TargetScan predicts biological targets of miRNAs by searching for the presence of conserved 8mer, 7mer, and 6mer sites within the circRNA mature sequence that match the seed region of each miRNA.

Targets

Output files
  • mirna_prediction/binding_sites/targets
    • *_miRNA_targets.txt: Filtered target miRNAs of circRNAs called by quantification tools. Columns are self explanatory: miRNA, Score, Energy_KcalMol, Start, End, Site_type.

nf-core/circrna performs miRNA target filtering on miRanda and TargetScan predictions:

  1. miRNA must be called by both miRanda and TargetScan.
  2. If a site within the circRNA mature sequence shares duplicate miRNA ID’s overlapping the same coordinates, the miRNA with the highest score is kept.

Majority Vote

Output files
  • mirna_prediction/binding_sites/majority_vote
    • mirna.targets.tsv: Stores miRNA-target mappings with all targets listed per miRNA, making it compact and suitable for bulk analyses.
    • mirna.majority.tsv: Lists each miRNA-target interaction on a separate line, which is helpful for detailed analysis of each interaction independently.

nf-core/circrna performs a majority vote on the predicted miRNA targets from TargetScan and miRanda based on a threshold specified by the user.

miRNA Expression

Output files
  • mirna_prediction/mirna_expression/
    • mirna.normalized_counts.tsv: Contains normalized miRNA expression of all samples.
    • mirna.normalized_counts_filtered.tsv: Contains miRNA expression after filtering.

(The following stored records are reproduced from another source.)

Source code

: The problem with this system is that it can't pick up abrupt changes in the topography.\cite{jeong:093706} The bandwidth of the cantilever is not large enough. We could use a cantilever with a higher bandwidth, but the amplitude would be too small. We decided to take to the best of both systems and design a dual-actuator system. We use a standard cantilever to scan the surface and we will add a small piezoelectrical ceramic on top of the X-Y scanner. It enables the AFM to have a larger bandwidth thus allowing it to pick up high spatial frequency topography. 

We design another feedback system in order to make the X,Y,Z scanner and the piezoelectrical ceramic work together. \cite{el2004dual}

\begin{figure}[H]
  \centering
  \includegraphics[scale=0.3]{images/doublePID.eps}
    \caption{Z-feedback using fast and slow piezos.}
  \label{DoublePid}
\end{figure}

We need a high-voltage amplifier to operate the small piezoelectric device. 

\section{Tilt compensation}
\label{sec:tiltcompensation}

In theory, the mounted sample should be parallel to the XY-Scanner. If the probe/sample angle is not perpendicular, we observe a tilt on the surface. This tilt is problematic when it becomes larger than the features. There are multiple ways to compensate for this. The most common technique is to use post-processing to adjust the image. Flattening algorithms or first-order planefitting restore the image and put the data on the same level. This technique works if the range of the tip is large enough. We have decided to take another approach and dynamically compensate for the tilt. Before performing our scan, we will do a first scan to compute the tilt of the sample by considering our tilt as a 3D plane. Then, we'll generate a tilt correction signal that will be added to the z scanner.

nf-core/circrna processes miRNA expression data by normalizing and filtering it for further analysis.

Correlation

Output files
  • mirna_prediction/correlation
    • *.tsv: Files named after the specific miRNA containing correlation results for that miRNA with its target transcripts.

nf-core/circrna computes correlations between miRNA and transcript expression levels and writes the results to individual TSV files for each miRNA-target interaction specified in the input binding sites file.